In a display of perhaps the most impeccable timing in the history of blogging, Jeff Mattingly has submitted this post for The Watch, providing a unique perspective on the Clarity surveillance system being used in Belleville schools, from the beginning.

Thanks Jeff!

 

October 28, 2013 Belleville Board of Education Meeting

Seven months ago a friend said that I might want to attend tonight’s BoE meeting.  The teachers were going take a stand on workplace intimidation and harassment.  I was surprised because I hadn’t heard anything leading up to it.

There had been a lot of recent bad press accounts of the administration’s pending lawsuits.  So I came and there were a lot of teachers there, a whole lot.  So I signed in just in case I felt I might want my 5 minutes to speak during the public portion, as I do when moved to.  The mood was serious and I settled in as a spectator.

The meeting came to order and soon came to “Committee Reports” from board members.  When it was member Joe Longo’s turn, we learned that he had spearheaded and would be delivering the anticipated “security report” presentation to board members as well as the attending public.

It struck me curiously because there was no mention of it in the agenda, and seemed to come as a surprise to the attending public as well.  The board came down from the stage to sit in the front row of the auditorium, and Mr. Longo was given the stage.  The presentation was to include power point visuals, and an in-depth analysis of the comprehensive district-wide security initiative that was already being installed, and would soon be functional.

The only information I had about it at all prior to this meeting was a general accounting of a board meeting some months before in the only source of information Belleville has other than attending meetings yourself – the Belleville Times news print.  It seemed excessive at the time but in my busy life I had forgotten about it in a tough economy that was ever more demanding of my time to make ends meet.

For the next one and three quarter hours I listened in amazement and ever increasing frustration to a presentation that I would characterize as an incredibly bad sales pitch of a security plan, that sounded more like they were building a maximum security prison system than  presenting a safety initiative for children and staff.

In spite of mounting studies that show that these types of extremely intrusive security measures are a costly use of educational dollars, and are harmful and counter-productive to the desired nurturing environment that produces an effective education, this board saw fit to take it to unimaginable heights.
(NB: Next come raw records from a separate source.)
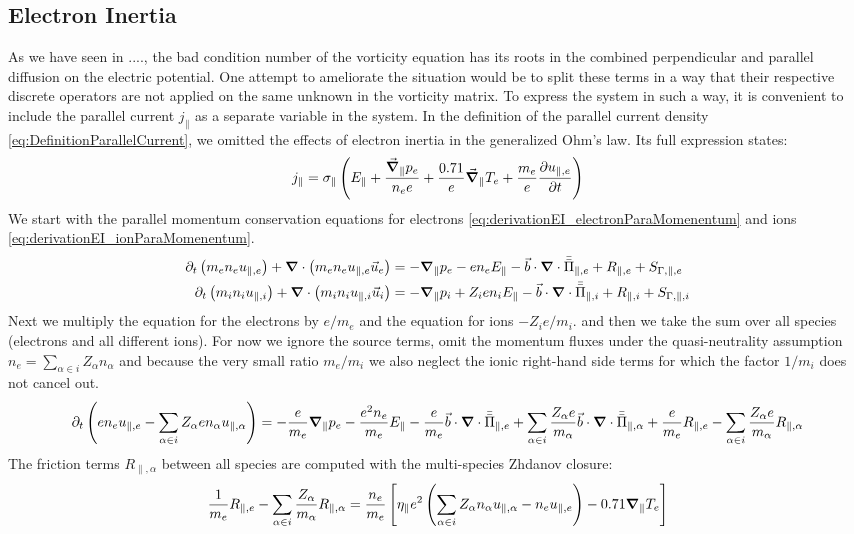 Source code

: \subsection{Electron Inertia}
\label{ssec:ModelElectronInertia}
As we have seen in ...., the bad condition number of the vorticity equation has its roots in the combined perpendicular and parallel diffusion on the electric potential. One attempt to ameliorate the situation would be to split these terms in a way that their respective discrete operators are not applied on the same unknown in the vorticity matrix. To express the system in such a way, it is convenient to include the parallel current $j_\parallel$ as a separate variable in the system. In the definition of the parallel current density \autoref{eq:DefinitionParallelCurrent}, we omitted the effects of electron inertia in the generalized Ohm's law. Its full expression states:
$$ 
j_\parallel = \sigma_\parallel \left(E_\parallel + \frac{\vec{\grad}_\parallel p_e}{n_ee} + \frac{0.71}{e}\vec{\grad}_\parallel T_e + \frac{m_e}{e} \pdv{u_{\parallel,e}}{t}\right) 
$$
We start with the parallel momentum conservation equations for electrons \ref{eq:derivationEI_electronParaMomenentum} and ions \ref{eq:derivationEI_ionParaMomenentum}.
\begin{align}
	\partial_t\left(m_en_eu_{\parallel,e}\right) + \grad\cdot\left(m_en_eu_{\parallel,e}\vec{u}_e\right) &= -\grad_\parallel p_e - en_eE_\parallel - \vec{b}\cdot\grad\cdot\bar{\bar{\Pi}}_{\parallel,e} + R_{\parallel,e} + S_{\Gamma,\parallel,e} \label{eq:derivationEI_electronParaMomenentum} \\
	\partial_t\left(m_in_iu_{\parallel,i}\right) + \grad\cdot\left(m_in_iu_{\parallel,i}\vec{u}_i\right) &= -\grad_\parallel p_i + Z_ien_iE_\parallel - \vec{b}\cdot\grad\cdot\bar{\bar{\Pi}}_{\parallel,i} + R_{\parallel,i} + S_{\Gamma,\parallel,i} \label{eq:derivationEI_ionParaMomenentum}
\end{align}
Next we multiply the equation for the electrons by $e/m_e$ and the equation for ions $-Z_ie/m_i$. and then we take the sum over all species (electrons and all different ions). For now we ignore the source terms, omit the momentum fluxes under the quasi-neutrality assumption $n_e = \sum_{\alpha \in i}Z_\alpha n_\alpha$ and because the very small ratio $m_e/m_i$ we also neglect the ionic right-hand side terms for which the factor $1/m_i$ does not cancel out.
$$
\partial_t\left(en_eu_{\parallel,e} - \sum_{\alpha \in i}Z_\alpha en_\alpha u_{\parallel,\alpha} \right) = -\frac{e}{m_e}\grad_\parallel p_e - \frac{e^2n_e}{m_e}E_\parallel - \frac{e}{m_e}\vec{b}\cdot\grad\cdot\bar{\bar{\Pi}}_{\parallel,e} + \sum_{\alpha \in i}\frac{Z_\alpha e}{m_\alpha} \vec{b}\cdot\grad\cdot\bar{\bar{\Pi}}_{\parallel,\alpha} + \frac{e}{m_e}R_{\parallel,e} - \sum_{\alpha \in i}\frac{Z_\alpha e}{m_\alpha} R_{\parallel,\alpha}
$$
The friction terms $R_{\parallel,\alpha}$ between all species are computed with the multi-species Zhdanov closure:
$$
\frac{1}{m_e}R_{\parallel,e} - \sum_{\alpha \in i}\frac{Z_\alpha}{m_\alpha} R_{\parallel,\alpha} = \frac{n_e}{m_e}\left[\eta_\parallel e^2\left(\sum_{\alpha \in i}Z_\alpha n_\alpha u_{\parallel,\alpha} - n_eu_{\parallel,e}\right) - 0.71\grad_\parallel T_e\right]
$$

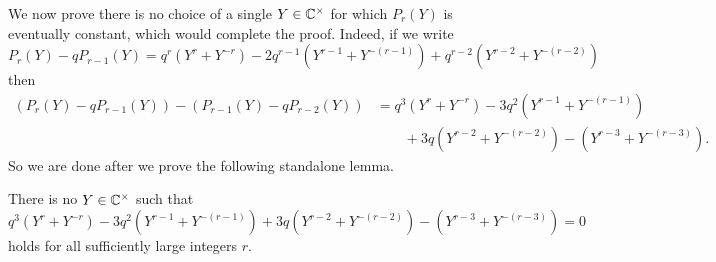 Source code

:We now prove there is no choice of a single $Y \in \mathbb C^\times$ for which
$P_r(Y)$ is eventually constant, which would complete the proof.
Indeed, if we write
\[
  P_r(Y) - q P_{r-1}(Y)
  = q^r(Y^r + Y^{-r}) - 2q^{r-1} (Y^{r-1} + Y^{-(r-1)}) + q^{r-2}(Y^{r-2} + Y^{-(r-2)})
\]
then
\begin{align*}
  (P_r(Y) - q P_{r-1}(Y)) - (P_{r-1}(Y) - q P_{r-2}(Y))
  &= q^3(Y^r + Y^{-r}) - 3q^2(Y^{r-1} + Y^{-(r-1)}) \\
  &\qquad + 3q(Y^{r-2} + Y^{-(r-2)}) - (Y^{r-3} + Y^{-(r-3)}).
\end{align*}
So we are done after we prove the following standalone lemma.
\begin{lemma}
  There is no $Y \in \mathbb C^\times$ such that
  \[ q^3(Y^r + Y^{-r}) - 3q^2(Y^{r-1} + Y^{-(r-1)})
    + 3q(Y^{r-2} + Y^{-(r-2)}) - (Y^{r-3} + Y^{-(r-3)}) = 0 \]
  holds for all sufficiently large integers $r$.
\end{lemma}
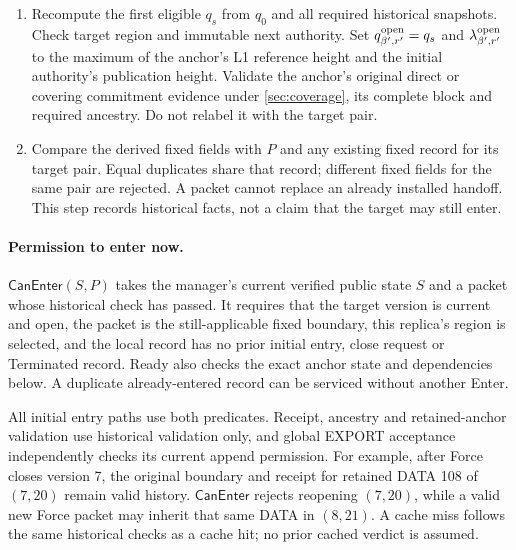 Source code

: \documentclass[11pt,a4paper]{article}
\newcommand{\tagg}[1]{\ensuremath{\mathsf{#1}}}
\begin{document}
\begin{enumerate}[label=(\roman*),itemsep=2pt]
anchor equality with pre-payload $G$, including prefix provenance.
During an unassigned interval, verify the stored context and any
intervening Forces rather than inventing an empty export session.
A later Force supersedes this boundary for future activation, but does
not invalidate its historical cause, original selection or retained anchor.
\item Recompute the first eligible $q_s$ from $q_0$ and all required
historical snapshots. Check target region and immutable next authority.
Set $q^{\rm open}_{\beta',r'}=q_s$ and
$\lambda^{\rm open}_{\beta',r'}$ to the maximum of the anchor's L1
reference height and the initial authority's publication height.
Validate the anchor's original direct or covering commitment evidence
under \cref{sec:coverage}, its complete block and required ancestry.
Do not relabel it with the target pair.
\item Compare the derived fixed fields with $P$ and any existing
fixed record for its target pair. Equal duplicates share that record;
different fixed fields for the same pair are rejected. A packet cannot
replace an already installed handoff. This step records historical facts,
not a claim that the target may still enter.
\end{enumerate}

\paragraph{Permission to enter now.}
\label{sec:can-enter}
$\tagg{CanEnter}(S,P)$ takes the manager's current verified public state
$S$ and a packet whose historical check has passed. It requires that the
target version is current and open, the packet is the still-applicable
fixed boundary, this replica's region is selected, and the local record
has no prior initial entry, close request or Terminated record. Ready
also checks the exact anchor state and dependencies below. A duplicate
already-entered record can be serviced without another Enter.

All initial entry paths use both predicates. Receipt, ancestry and
retained-anchor validation use historical validation only, and global
EXPORT acceptance independently checks its current append permission.
For example, after Force closes version 7, the original boundary and
receipt for retained DATA 108 of $(7,20)$ remain valid history.
$\tagg{CanEnter}$ rejects reopening $(7,20)$, while a valid new Force
packet may inherit that same DATA in $(8,21)$. A cache miss follows the
same historical checks as a cache hit; no prior cached verdict is assumed.
\end{document}
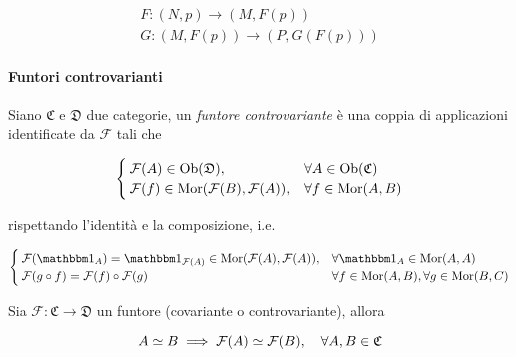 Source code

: \begin{gather}
	F : (N,p) \to (M,F(p)) \\
	G : (M,F(p)) \to (P,G(F(p)))
\end{gather}

\paragraph{Funtori controvarianti}

Siano $ \mathfrak{C} $ e $ \mathfrak{D} $ due categorie, un \textit{funtore controvariante} è una coppia di applicazioni identificate da $ \mathcal{F} $ tali che

\begin{equation}
	\begin{cases}
		\mathcal{F}(A) \in \operatorname{Ob}(\mathfrak{D}), & \forall A \in \operatorname{Ob}(\mathfrak{C}) \\
		\mathcal{F}(f) \in \operatorname{Mor}(\mathcal{F}(B),\mathcal{F}(A)), & \forall f \in \operatorname{Mor}(A,B)
	\end{cases}
\end{equation}

rispettando l'identità e la composizione, i.e.

\begin{equation}
	\begin{cases}
		\mathcal{F}(\bigone_{A}) = \bigone_{\mathcal{F}(A)} \in \mor(\mathcal{F}(A),\mathcal{F}(A)), & \forall \bigone_{A} \in \mor(A,A) \\
		\mathcal{F}(g \circ f) = \mathcal{F}(f) \circ \mathcal{F}(g) & \forall f \in \mor(A,B), \forall g \in \mor(B,C)
	\end{cases}
\end{equation}

\begin{remark}
	Sia $ \mathcal{F} : \mathfrak{C} \to \mathfrak{D} $ un funtore (covariante o controvariante), allora
	
	\begin{equation}
		A \simeq B \implies \mathcal{F}(A) \simeq \mathcal{F}(B) \qcomma \forall A,B \in \mathfrak{C}
	\end{equation}
\end{remark}

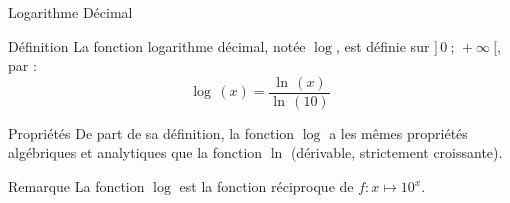 \documentclass{cours}
\begin{document}
    \vspace{-2ex}
    \begin{Gpartie}{Logarithme Décimal} 
        \vspace{-2ex}
        \begin{Spartie}{Définition} 
            La fonction logarithme décimal, notée $\log$, est définie sur $\big]\,0~;\,+\infty~\big[$, par :
            \[\log\,(x)=\frac{\ln\,(x)}{\ln\,(10)}\]
        \end{Spartie}
        \vspace{-4ex}
        \begin{Spartie}{Propriétés} 
            De part de sa définition, la fonction $\log$ a les mêmes propriétés algébriques et analytiques que la fonction $\ln$ (dérivable, strictement croissante).
        \end{Spartie}
        \begin{Spartie}{Remarque} 
            La fonction $\log$ est la fonction réciproque de $f:x\mapsto 10^x$.
        \end{Spartie}
    \end{Gpartie}
\end{document}
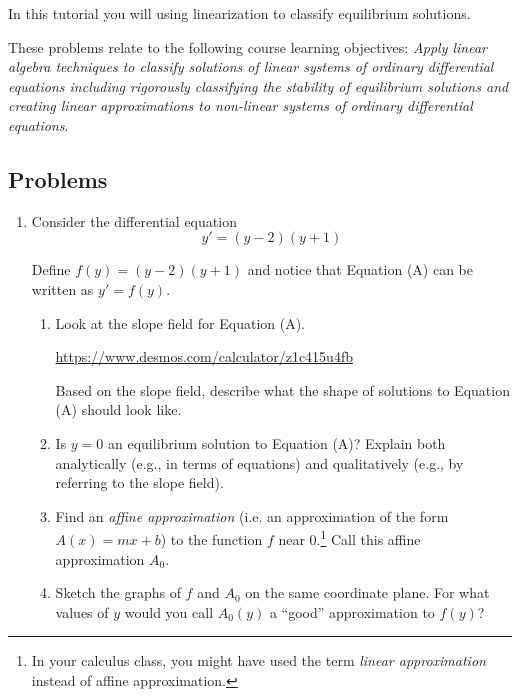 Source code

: \begin{objectives}
	In this tutorial you will using linearization to classify equilibrium solutions.

	These problems relate to the following course learning objectives:
	\textit{Apply linear algebra techniques to classify solutions of linear systems of ordinary differential
	equations including rigorously classifying the stability of equilibrium solutions and creating
	linear approximations to non-linear systems of ordinary differential equations}.
\end{objectives}


\subsection*{Problems}

\begin{enumerate}
	\item 	Consider the differential equation
	      \begin{equation}
		      y'=(y-2)(y+1)\tag{A}
	      \end{equation}

	      Define $f(y)=(y-2)(y+1)$ and notice that Equation (A) can be written as $y'=f(y)$.

	      \begin{enumerate}
		      \item Look at the slope field for Equation (A).

		            \url{https://www.desmos.com/calculator/z1c415u4fb}

		            Based on the slope field, describe what the shape of solutions to Equation (A) should look like.

		      \item Is $y=0$ an equilibrium solution to Equation (A)? Explain both analytically (e.g., in terms of equations)
		            and qualitatively (e.g., by referring to the slope field).
		      \item Find an \emph{affine approximation} (i.e. an approximation of the form $A(x) = m x+b$)
		            to the function $f$ near $0$.\footnote{ In your calculus class, you might have used the term
			            \emph{linear approximation} instead of affine approximation.} Call this affine approximation $A_0$.

		      \item\label{sketch} Sketch the graphs of $f$ and $A_0$ on the same coordinate plane. For what values of $y$ would you
		            call $A_0(y)$ a ``good'' approximation to $f(y)$?


\end{enumerate}
\end{enumerate}
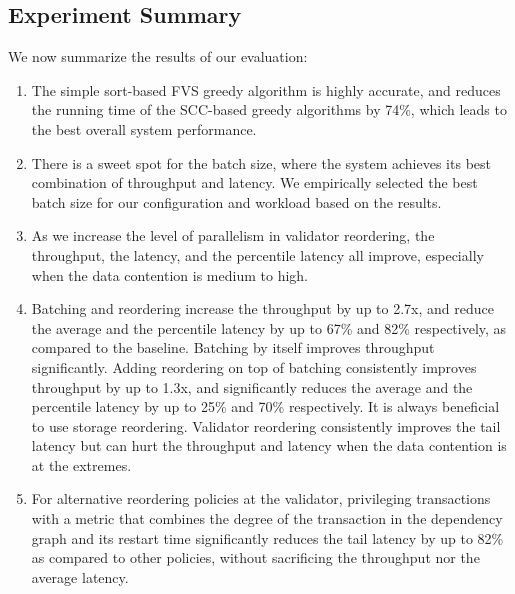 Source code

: 






\subsection{Experiment Summary}

We now summarize the results of our evaluation:
\begin{enumerate}[leftmargin=*]
\item The simple sort-based FVS greedy algorithm is highly accurate, and reduces the running time of the SCC-based greedy algorithms by 74\%, which leads to the best overall system performance. 
\item There is a sweet spot for the batch size, where the system achieves its best combination of throughput and latency. We empirically selected the best batch size for our configuration and workload based on the results.
\item As we increase the level of parallelism in validator reordering, the throughput, the latency, and the percentile latency all improve, especially when the data contention is medium to high.
\item Batching and reordering increase the throughput by up to 2.7x, and reduce the average and the percentile latency by up to 67\% and 82\% respectively, as compared to the baseline. Batching by itself improves throughput significantly. Adding reordering on top of batching consistently improves throughput by up to 1.3x, and significantly reduces the average and the percentile latency by up to 25\% and 70\% respectively. It is always beneficial to use storage reordering. Validator reordering consistently improves the tail latency but can hurt the throughput and latency when the data contention is at the extremes.
\item For alternative reordering policies at the validator, privileging transactions with a metric that combines the degree of the transaction in the dependency graph and its restart time significantly reduces the tail latency by up to 82\% as compared to other policies, without sacrificing the throughput nor the average latency.

\end{enumerate}
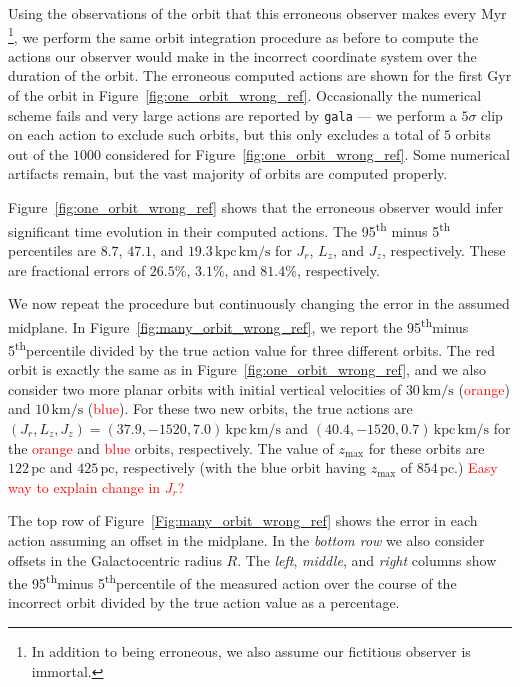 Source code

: \documentclass[twocolumn]{aastex62}
\newcommand{\Gus}[1]{\textcolor{red}{#1}}
\newcommand{\pc}{\text{pc}}
\newcommand{\Myr}{\text{Myr}}
\newcommand{\Gyr}{\text{Gyr}}
\newcommand{\kms}{\text{km}/\text{s}}
\newcommand{\actunit}{\text{kpc}\,\kms}
\newcommand{\uth}{\textsuperscript{th}}
\begin{document}
Using the observations of the orbit that this erroneous observer makes every
$\Myr$\footnote{In addition to being erroneous, we also assume our fictitious
observer is immortal.}, we perform the same orbit integration procedure as
before to compute the actions our observer would make in the incorrect
coordinate system over the duration of the orbit. The erroneous computed
actions are shown for the first $\Gyr$ of the orbit in
Figure~\ref{fig:one_orbit_wrong_ref}. Occasionally the numerical scheme fails
and very large actions are reported by \texttt{gala}
--- we perform a $5\sigma$ clip on each action to exclude such orbits, but
this only excludes a total of $5$ orbits out of the $1000$ considered for
Figure~\ref{fig:one_orbit_wrong_ref}. Some numerical artifacts remain, but the
vast majority of orbits are computed properly.

Figure~\ref{fig:one_orbit_wrong_ref} shows that the erroneous observer would
infer significant time evolution in their computed actions. The
95\textsuperscript{th} minus 5\textsuperscript{th} percentiles are $8.7$,
$47.1$, and $19.3\,\actunit$ for $J_r$, $L_z$, and $J_z$, respectively. These
are fractional errors of $26.5\%$, $3.1\%$, and $81.4\%$, respectively.

\begin{figure*}
\caption{Caption.}
\label{fig:one_orbit_wrong_ref}
\end{figure*}

We now repeat the procedure but continuously changing the error in the assumed
midplane. In Figure~\ref{fig:many_orbit_wrong_ref}, we report the 95\uth minus
5\uth percentile divided by the true action value for three different orbits.
The red orbit is exactly the same as in Figure~\ref{fig:one_orbit_wrong_ref},
and we also consider two more planar orbits with initial vertical velocities
of $30\,\kms$ (\Gus{orange}) and $10\,\kms$ (\Gus{blue}). For these two new
orbits, the true actions are $(J_r, L_z, J_z) = (37.9, -1520, 7.0)\,\actunit$
and $(40.4, -1520, 0.7)\,\actunit$ for the \Gus{orange} and \Gus{blue} orbits,
respectively. The value of $z_{\text{max}}$ for these orbits are $122\,\pc$
and $425\,\pc$, respectively (with the blue orbit having $z_{\text{max}}$ of
$854\,\pc$.) \Gus{Easy way to explain change in $J_r$?}

The top row of Figure~\ref{Fig:many_orbit_wrong_ref} shows the error in each
action assuming an offset in the midplane. In the {\em bottom row} we also
consider offsets in the Galactocentric radius $R$. The {\em left}, {\em
middle}, and {\em right} columns show the 95\uth minus 5\uth percentile of the
measured action over the course of the incorrect orbit divided by the true
action value as a percentage. 
\end{document}

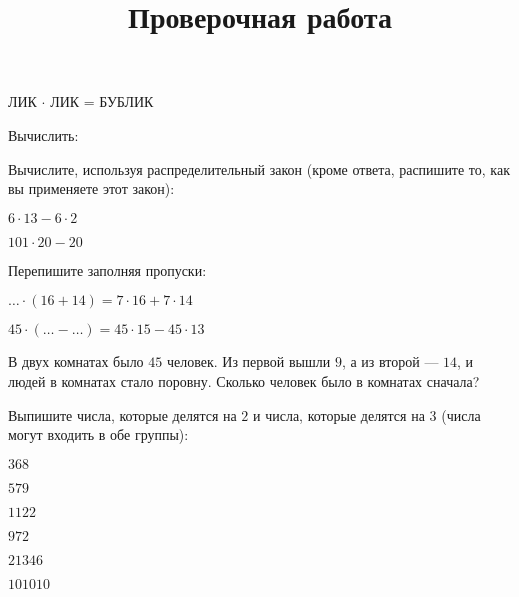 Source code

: \begin{class}[number=1]
\begin{listofex}
\begin{enumcols}[itemcolumns=2]
		\item ЛИК \( \cdot \) ЛИК = БУБЛИК
	\end{enumcols}
\end{listofex}
\newpage
\title{Проверочная работа}
\begin{listofex}
	\item Вычислить:
	\begin{enumcols}[itemcolumns=1]
		\item {}
		\item {}
	\end{enumcols}
	\item Вычислите, используя распределительный закон (кроме ответа, распишите то, как вы применяете этот закон):
	\begin{enumcols}[itemcolumns=2]
		\item \( 6\cdot13-6\cdot2 \)
		\item \( 101\cdot20-20 \)
	\end{enumcols}
	\item Перепишите заполняя пропуски:
	\begin{enumcols}[itemcolumns=2]
		\item \( {\dots}\cdot(16+14)=7\cdot16+7\cdot14 \)
		\item \( 45\cdot({\dots}-{\dots})=45\cdot15-45\cdot13 \)
	\end{enumcols}
	\item В двух комнатах было \( 45 \) человек. Из первой вышли \( 9 \), а из второй --- \( 14 \), и людей в комнатах стало поровну. Сколько человек было в комнатах сначала?
	\item Выпишите числа, которые делятся на \( 2 \) и числа, которые делятся на \( 3 \) (числа могут входить в обе группы):
	\begin{enumcols}[itemcolumns=6]
		\item \( 368 \)
		\item \( 579 \)
		\item \( 1122 \)
		\item \( 972 \)
		\item \( 21346\)
		\item \( 101010 \)

\end{enumcols}
\end{listofex}
\end{class}
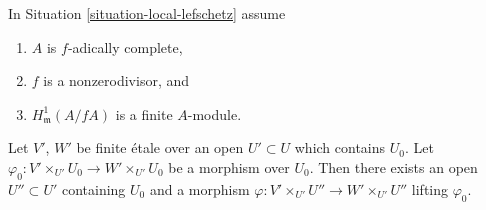 \begin{lemma}
\label{lemma-fully-faithful-general}
In Situation \ref{situation-local-lefschetz} assume
\begin{enumerate}
\item $A$ is $f$-adically complete,
\item $f$ is a nonzerodivisor, and
\item $H^1_\mathfrak m(A/fA)$ is a finite $A$-module.
\end{enumerate}
Let $V'$, $W'$ be finite \'etale over an open $U' \subset U$
which contains $U_0$. Let
$\varphi_0 : V' \times_{U'} U_0 \to W' \times_{U'} U_0$
be a morphism over $U_0$.
Then there exists an open $U'' \subset U'$
containing $U_0$ and a morphism
$\varphi : V' \times_{U'} U'' \to W' \times_{U'} U''$
lifting $\varphi_0$.
\end{lemma}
Grossly over reacting to a threat that we had never encountered, they began by hiring their own armed guards for all nine schools in addition to the three “resource officers” traditionally requested from our Belleville PD for the Middle and High Schools.  They hastily contracted a 2 million dollar “surveillance and security system” that has only 3 other known uses in the country.  With no input from staff or parents, they were implementing this system that even Joe Longo admitted he did not fully understand.

The system was bought from Clarity Technologies Group, LLC for installation, and employs a complex network of magnetic radio wave emitters that read embedded chips in the ID badges of students and staff.  These readers can track those who wear these badges every move.  These badges allegedly, as programmed, allow or deny entry to classrooms, restrooms, and other rooms of specialty use throughout the entire district.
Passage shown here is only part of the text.